■ Task objective: The data below should be retyped exactly, with the pictures left out.
Start of Data for this task
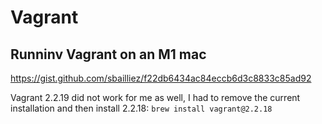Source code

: # Vagrant

## Runninv Vagrant on an M1 mac
https://gist.github.com/sbailliez/f22db6434ac84eccb6d3c8833c85ad92

Vagrant 2.2.19 did not work for me as well, I had to remove the current installation and then install 2.2.18: `brew install vagrant@2.2.18`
End of Data for this task
■ Response:
Source code

: # Vagrant

## Runninv Vagrant on an M1 mac
https://gist.github.com/sbailliez/f22db6434ac84eccb6d3c8833c85ad92

Vagrant 2.2.19 did not work for me as well, I had to remove the current installation and then install 2.2.18: `brew install vagrant@2.2.18`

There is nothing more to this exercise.